Она направляется в другую сторону, к комнатам команды, где обычно можно найти тех, кто свободен от дежурства. Кто-то играет в кости, другие разлеживаются на койках или жадно глотают рисовый суп в крохотной столовой. Здесь такая же теснота и суета, как и во всем поезде, но в дальнем конце вагона есть маленький алтарь с иконой святой Матильды и статуэткой Юань Гуя. Святая и бог присматривают за туристами и поездным народом, а те, хоть и полагаются больше на механизмы и машинное масло, считают, что почтительное отношение к сверхъестественным силам тоже не повредит. В конце концов, разве увиденное ими в Запустенье менее сверхъестественно, чем эти люди, по слухам некогда творившие чудеса?
Вэйвэй замечает, как один из стюардов склоняется над алтарем и украдкой что-то на нем оставляет. Потом медленно распрямляется, оглядывается по сторонам, снова кланяется, сложив ладони перед собой, и торопливо отходит. Дождавшись, когда стюард скрылся за дверью, Вэйвэй приглядывается к алтарю. Подношение поблескивает голубовато-зеленым, отражая свет из окна. Это идеально круглая стеклянная бусинка.

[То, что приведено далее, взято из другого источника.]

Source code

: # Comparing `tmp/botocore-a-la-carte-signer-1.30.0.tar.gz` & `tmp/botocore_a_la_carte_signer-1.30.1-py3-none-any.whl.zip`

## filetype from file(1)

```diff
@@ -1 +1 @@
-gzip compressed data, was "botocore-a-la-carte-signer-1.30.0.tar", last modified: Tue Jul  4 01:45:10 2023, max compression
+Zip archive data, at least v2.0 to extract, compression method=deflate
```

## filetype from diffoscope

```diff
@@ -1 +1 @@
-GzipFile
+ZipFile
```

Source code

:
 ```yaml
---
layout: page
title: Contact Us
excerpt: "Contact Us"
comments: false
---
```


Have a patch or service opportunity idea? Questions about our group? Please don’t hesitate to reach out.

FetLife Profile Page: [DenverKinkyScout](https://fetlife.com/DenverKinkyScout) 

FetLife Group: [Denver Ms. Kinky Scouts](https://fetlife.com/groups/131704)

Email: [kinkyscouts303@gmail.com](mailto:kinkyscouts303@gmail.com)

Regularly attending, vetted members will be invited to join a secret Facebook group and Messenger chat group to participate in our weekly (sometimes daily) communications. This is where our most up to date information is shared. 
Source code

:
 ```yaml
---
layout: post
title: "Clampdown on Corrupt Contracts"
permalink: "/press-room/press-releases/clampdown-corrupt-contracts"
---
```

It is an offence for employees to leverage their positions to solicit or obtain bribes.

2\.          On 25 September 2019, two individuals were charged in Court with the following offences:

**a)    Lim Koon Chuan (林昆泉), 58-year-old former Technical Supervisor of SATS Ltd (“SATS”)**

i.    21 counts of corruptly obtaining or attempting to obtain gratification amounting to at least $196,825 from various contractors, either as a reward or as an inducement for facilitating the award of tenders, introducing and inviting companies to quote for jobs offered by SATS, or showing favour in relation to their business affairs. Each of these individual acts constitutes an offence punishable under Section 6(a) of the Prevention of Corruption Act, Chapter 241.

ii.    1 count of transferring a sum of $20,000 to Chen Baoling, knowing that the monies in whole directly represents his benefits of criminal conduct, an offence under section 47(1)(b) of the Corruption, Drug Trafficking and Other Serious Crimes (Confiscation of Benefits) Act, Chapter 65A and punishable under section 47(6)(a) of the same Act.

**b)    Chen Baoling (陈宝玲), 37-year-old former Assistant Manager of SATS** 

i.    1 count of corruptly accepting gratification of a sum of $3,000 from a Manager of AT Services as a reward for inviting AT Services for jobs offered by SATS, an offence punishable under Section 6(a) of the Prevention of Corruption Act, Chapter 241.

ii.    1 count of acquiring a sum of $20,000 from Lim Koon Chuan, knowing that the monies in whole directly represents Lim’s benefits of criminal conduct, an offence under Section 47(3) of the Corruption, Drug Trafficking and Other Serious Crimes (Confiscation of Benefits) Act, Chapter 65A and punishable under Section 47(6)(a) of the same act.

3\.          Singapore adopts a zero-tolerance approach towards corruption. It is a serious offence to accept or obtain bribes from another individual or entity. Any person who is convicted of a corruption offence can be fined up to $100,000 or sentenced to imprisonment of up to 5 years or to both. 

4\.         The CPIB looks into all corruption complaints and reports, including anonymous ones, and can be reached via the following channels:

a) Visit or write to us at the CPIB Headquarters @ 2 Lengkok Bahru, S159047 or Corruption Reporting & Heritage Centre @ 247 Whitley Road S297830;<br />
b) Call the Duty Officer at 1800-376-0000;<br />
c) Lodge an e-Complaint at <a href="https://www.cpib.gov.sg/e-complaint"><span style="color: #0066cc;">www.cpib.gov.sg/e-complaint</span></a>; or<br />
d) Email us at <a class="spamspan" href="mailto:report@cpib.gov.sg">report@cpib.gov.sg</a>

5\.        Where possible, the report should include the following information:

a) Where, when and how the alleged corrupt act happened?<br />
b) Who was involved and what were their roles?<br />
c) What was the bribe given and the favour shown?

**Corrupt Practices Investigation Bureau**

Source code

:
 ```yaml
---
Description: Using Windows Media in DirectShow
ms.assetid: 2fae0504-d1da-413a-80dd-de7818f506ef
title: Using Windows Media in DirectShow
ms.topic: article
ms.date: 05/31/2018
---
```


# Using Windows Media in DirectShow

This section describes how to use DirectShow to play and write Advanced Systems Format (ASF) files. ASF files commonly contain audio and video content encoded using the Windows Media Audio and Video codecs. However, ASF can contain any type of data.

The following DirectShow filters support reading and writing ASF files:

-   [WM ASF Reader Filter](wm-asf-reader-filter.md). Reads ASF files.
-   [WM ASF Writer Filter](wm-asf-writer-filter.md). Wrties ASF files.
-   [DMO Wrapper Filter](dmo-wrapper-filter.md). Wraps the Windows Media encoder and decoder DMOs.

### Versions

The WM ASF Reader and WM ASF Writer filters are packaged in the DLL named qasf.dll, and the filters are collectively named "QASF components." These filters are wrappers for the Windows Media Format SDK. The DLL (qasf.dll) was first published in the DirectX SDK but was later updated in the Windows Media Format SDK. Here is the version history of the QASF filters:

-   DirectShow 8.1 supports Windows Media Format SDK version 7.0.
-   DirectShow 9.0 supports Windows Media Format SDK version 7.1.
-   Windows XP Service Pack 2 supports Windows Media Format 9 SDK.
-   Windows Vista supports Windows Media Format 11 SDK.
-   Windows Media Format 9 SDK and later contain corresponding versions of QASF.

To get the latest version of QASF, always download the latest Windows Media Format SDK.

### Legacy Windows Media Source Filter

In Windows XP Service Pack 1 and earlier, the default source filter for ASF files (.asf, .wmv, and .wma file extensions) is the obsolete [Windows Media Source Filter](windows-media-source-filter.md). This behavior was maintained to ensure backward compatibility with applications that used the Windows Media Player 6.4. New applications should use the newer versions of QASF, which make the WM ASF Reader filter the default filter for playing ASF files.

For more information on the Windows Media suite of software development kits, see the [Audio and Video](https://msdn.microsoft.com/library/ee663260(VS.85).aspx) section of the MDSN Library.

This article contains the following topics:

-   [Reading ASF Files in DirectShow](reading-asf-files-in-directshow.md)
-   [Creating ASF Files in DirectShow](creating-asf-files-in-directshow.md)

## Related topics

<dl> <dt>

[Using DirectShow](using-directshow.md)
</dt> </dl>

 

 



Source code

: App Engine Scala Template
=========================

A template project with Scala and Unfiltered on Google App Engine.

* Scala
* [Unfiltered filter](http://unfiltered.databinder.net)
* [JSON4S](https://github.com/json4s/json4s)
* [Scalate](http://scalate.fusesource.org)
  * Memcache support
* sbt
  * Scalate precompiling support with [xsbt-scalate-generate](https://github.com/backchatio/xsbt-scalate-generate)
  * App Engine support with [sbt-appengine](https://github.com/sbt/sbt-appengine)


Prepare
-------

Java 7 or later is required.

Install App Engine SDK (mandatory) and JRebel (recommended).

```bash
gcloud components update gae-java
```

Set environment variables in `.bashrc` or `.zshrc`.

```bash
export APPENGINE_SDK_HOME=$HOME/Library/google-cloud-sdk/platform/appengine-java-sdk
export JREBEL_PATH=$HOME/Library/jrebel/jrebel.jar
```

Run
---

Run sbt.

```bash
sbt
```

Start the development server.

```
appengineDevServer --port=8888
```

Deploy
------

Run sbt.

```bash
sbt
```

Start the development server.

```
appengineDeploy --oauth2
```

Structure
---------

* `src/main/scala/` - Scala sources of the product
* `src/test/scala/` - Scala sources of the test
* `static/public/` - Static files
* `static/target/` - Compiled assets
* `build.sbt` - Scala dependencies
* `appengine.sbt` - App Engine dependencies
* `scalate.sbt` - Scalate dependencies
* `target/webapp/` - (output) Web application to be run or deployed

У самого дальнего окна смотрового вагона стоит мужчина и наблюдает за птицами. С деревьев, мимо которых с ревом мчится поезд, срываются голубые сороки – Cyanopica cyanus, их длинные хвостовые перья переливаются в свете послеполуденного солнца. Генри Грей смотрит на них, как на систему сосудов, сплетенных в непостижимо искусный узор. Ему хочется подкрасться вплотную, прикоснуться к каждому напряженному сухожилию, к каждой трепещущей мышце, ощутить пальцами биение жизни. Мысленно он шагает под взглядами публики по коридорам огромного стеклянного здания, где все комнаты заполнены изумительными экспонатами, также заключенными под стекло. Они ожидают Грея, чтобы раскрыть свои тайны. Он постоянно чувствует это – чувствует, что мир природы ждет его, призывает. Он смотрит ввысь и стремится распознать загадочные письмена, которые птицы выводят в небесах. Земля под ногами полна обещаний.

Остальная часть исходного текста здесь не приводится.